2023年05月27日
Rodeo ロデオ
監督・脚本:ローラ・キヴォロン
撮影:ラファエル・ヴェンデンブスッシュ
音楽:ケルマン・デユラン
出演:ジュリー・ルドリュー(ジュリア)、アントニア・ブレジ(オフェリー)、ヤニス・ラフキ(カイス)、コーディ・シュローダー(キリアン)、ルイ・ソットン(ベン)、ジュニア・コレイア(マネル)、ダブ・ンサマン(アブラ)
物語の主人公は、バイクにまたがるためにこの世に生を受けたジュリア。短気で独立心の強い彼女は、ある夏の日、技を操りながら公道を全速力で疾走する、”クロスビトゥーム”のバイカーたちに出会う。ある事件をきっかけに、彼らが組織する秘密結社の一員となった彼女は、男性的な集団のなかで、自身の存在を証明しようと努力する。しかし、彼らの要求は次第にエスカレートし、彼女は疑問を持ち始める。
バイクが好きで、疾走するために生まれてきたようなジュリア。だまし取ったバイクで機嫌よくかっ飛ばしていたら、”クロスビトゥーム”という暴走族に遭遇します。すっかり魅せられて仲間入りしますが、周りは男ばかり。ジュリアは女性としてではなく、技術と度胸のよさで居場所を作っていきます。いつも不機嫌そうなジュリアですが、バイクで走っているときだけは笑顔を見せます(ちょっと白川和子さん似)。

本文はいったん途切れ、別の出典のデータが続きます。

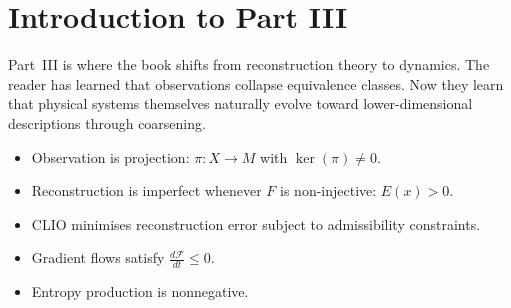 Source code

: 
\chapter*{Introduction to Part III}

Part~III is where the book shifts from reconstruction theory
to dynamics.
The reader has learned that observations collapse equivalence
classes.
Now they learn that physical systems themselves naturally evolve
toward lower-dimensional descriptions through coarsening.

\begin{tcolorbox}[
  title={\textbf{Established So Far}},
  colback=boxgreen,colframe=green!50!black,
  fonttitle=\small\sffamily
]
\begin{itemize}[leftmargin=1.5em,itemsep=2pt]
  \item Observation is projection: $\pi : X \to M$ with
    $\ker(\pi) \neq 0$.
  \item Reconstruction is imperfect whenever $F$ is
    non-injective: $E(x) > 0$.
  \item CLIO minimises reconstruction error subject to
    admissibility constraints.
  \item Gradient flows satisfy $\frac{d\mathcal{F}}{dt} \leq 0$.
  \item Entropy production is nonnegative.
\end{itemize}
\end{tcolorbox}

\bigskip

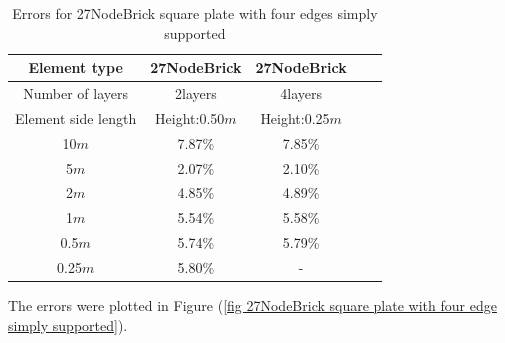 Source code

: \documentclass[fleqn,11pt,letter]{article}
\begin{document}
\begin{table}[H]
  \centering
  \caption{Errors for 27NodeBrick square plate with four edges simply supported}
  \label{table Errors for 27NodeBrick square plate with four edges simply supported}
\begin{tabular}{|c|c|c|c|c|}
\hline
Element type        & 27NodeBrick     & 27NodeBrick      \\ \hline
Number of layers         & 2layers         & 4layers          \\ \hline
Element side length  & Height:0.50$m$ & Height:0.25$m$  \\ \hline
10$m$                & 7.87\% & 7.85\%        \\ \hline
5$m$                 & 2.07\% & 2.10\%        \\ \hline
2$m$                 & 4.85\% & 4.89\%        \\ \hline
1$m$                 & 5.54\% & 5.58\%        \\ \hline
0.5$m$               & 5.74\% & 5.79\%        \\ \hline
0.25$m$              & 5.80\% &    -           \\
\hline
\end{tabular}
\end{table}


The errors were plotted in Figure (\ref{fig 27NodeBrick square plate with four edge simply supported}).
\end{document}
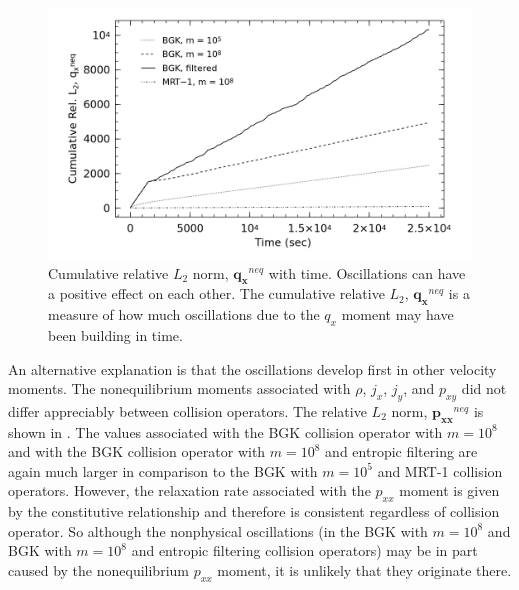 \begin{figure}
    \includegraphics[width=\linewidth]{figs/poise-bingham/qx_cumulative}
    \caption{Cumulative relative $L_2$ norm, $\mathbf{q_x}^{neq}$ with time. Oscillations can have a positive effect on each other. The cumulative relative $L_2$, $\mathbf{q_x}^{neq}$ is a measure of how much oscillations due to the $q_x$ moment may have been building in time.}
    \label{fig:qx-cumulative}
\end{figure}

An alternative explanation is that the oscillations develop first in other velocity moments.
The nonequilibrium moments associated with $\rho$, $j_x$, $j_y$, and $p_{xy}$ did not differ appreciably between collision operators.
The relative $L_2$ norm, $\mathbf{p_{xx}}^{neq}$ is shown in .
The values associated with the BGK collision operator with $m = 10^8$ and with the BGK collision operator with $m = 10^8$ and entropic filtering are again much larger in comparison to the BGK with $m = 10^5$ and MRT-1 collision operators.
However, the relaxation rate associated with the $p_{xx}$ moment is given by the constitutive relationship and therefore is consistent regardless of collision operator.
So although the nonphysical oscillations (in the BGK with $m = 10^8$ and BGK with $m = 10^8$ and entropic filtering collision operators) may be in part caused by the nonequilibrium $p_{xx}$ moment, it is unlikely that they originate there.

人気だというヤマハのオフロードバイクYZ450F は、新車なら100万円以上。重量も100㎏以上です。倒れたバイクを起こすこともできなそうな、細身のジュリアにまんまと乗り逃げされてしまったお金持ちが悔しそうでした。あ、これは監督が脚本に何年もかけたフィクションです。オーディションで発掘した俳優たちの演技が自然で、ドキュメンタリーにも見えてしまうくらい。
あれこれと指示を出すボスのドミノは、離れても家族に君臨し妻オフェリーと子どもを外にも出しません。バイク以外のエピソードは、ジュリアとオフェリーとのやりとりが唯一。オフェリーが夫の支配下に戻ってしまってジュリアが見せる表情をなんと解釈しよう。鮮烈なヒロインでした。(白)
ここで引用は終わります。